= Killing of Louise Jensen =

1994 killing in Ayia Napa, Cyprus

The killing of Louise Jensen happened on 16 September 1994 in Ayia Napa, Cyprus, when British soldiers Allan Ford, Justin Fowler, and Geoffrey Pernell attacked, abducted, raped, and killed Danish tour guide Louise Jensen.

== The victim ==
Louise Jensen was born on 19 March 1971. She grew up in the town of Hirtshals, Denmark, together with her parents and her younger brother. After college, Jensen was working as a tour guide in Cyprus.

== Killing ==
On the night of 16 September 1994, Jensen and her Cypriot boyfriend, Michalis Vassiliades, were riding a motorbike when they were hit by a vehicle driven by the drunk soldiers Allan Ford, Justin Fowler, and Geoffrey Pernell, serving with the Royal Green Jackets. Having beaten Jensen's boyfriend to the ground, Pernell forced Jensen into the vehicle, and the soldiers abducted her. She was then repeatedly raped and repeatedly beaten with a spade, leading to her death.

== Trial and sentence ==
On 27 March 1996, Ford, Fowler, and Pernell were convicted of abduction, rape, and murder and sentenced to life imprisonment.

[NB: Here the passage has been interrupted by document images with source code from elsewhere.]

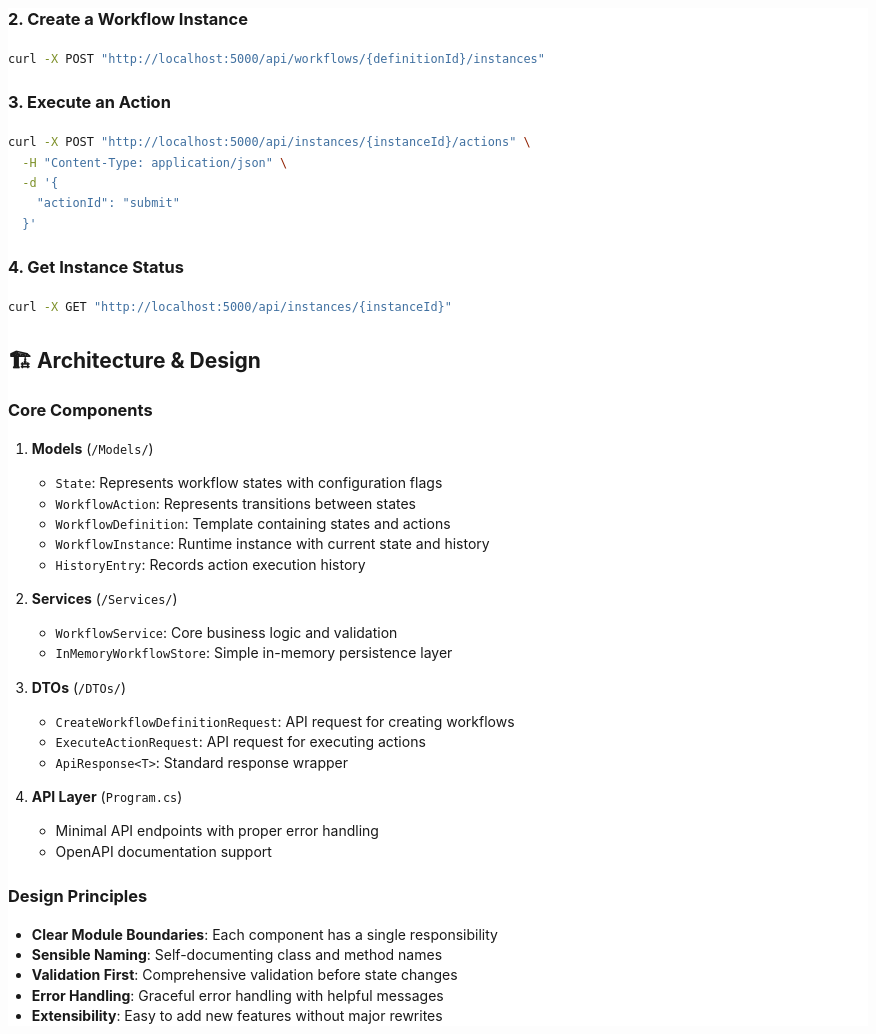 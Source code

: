 ### 2. Create a Workflow Instance

```bash
curl -X POST "http://localhost:5000/api/workflows/{definitionId}/instances"
```

### 3. Execute an Action

```bash
curl -X POST "http://localhost:5000/api/instances/{instanceId}/actions" \
  -H "Content-Type: application/json" \
  -d '{
    "actionId": "submit"
  }'
```

### 4. Get Instance Status

```bash
curl -X GET "http://localhost:5000/api/instances/{instanceId}"
```

## 🏗️ Architecture & Design

### Core Components

1. **Models** (`/Models/`)
   - `State`: Represents workflow states with configuration flags
   - `WorkflowAction`: Represents transitions between states
   - `WorkflowDefinition`: Template containing states and actions
   - `WorkflowInstance`: Runtime instance with current state and history
   - `HistoryEntry`: Records action execution history

2. **Services** (`/Services/`)
   - `WorkflowService`: Core business logic and validation
   - `InMemoryWorkflowStore`: Simple in-memory persistence layer

3. **DTOs** (`/DTOs/`)
   - `CreateWorkflowDefinitionRequest`: API request for creating workflows
   - `ExecuteActionRequest`: API request for executing actions
   - `ApiResponse<T>`: Standard response wrapper

4. **API Layer** (`Program.cs`)
   - Minimal API endpoints with proper error handling
   - OpenAPI documentation support

### Design Principles

- **Clear Module Boundaries**: Each component has a single responsibility
- **Sensible Naming**: Self-documenting class and method names
- **Validation First**: Comprehensive validation before state changes
- **Error Handling**: Graceful error handling with helpful messages
- **Extensibility**: Easy to add new features without major rewrites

The judges described the crime as "inhumane when planned, and vulgar when exercised". In court the soldiers' only explanation was that they "wanted a woman".

On 16 April 1996, Jensen's parents received a written apology from the British Ministry of Defence on behalf of Prime Minister John Major.

In 1998, a higher court cut their sentences to 25 years. All three men were originally sentenced to life for murder, but that was reduced to 25 years for manslaughter on appeal, on the grounds that they were judged too drunk to have planned the attack.

In 2006, after spending under twelve years in custody, the soldiers were released and deported to Britain.

Following the murder, British military declared main tourist resorts on the island as out of bounds to military personnel.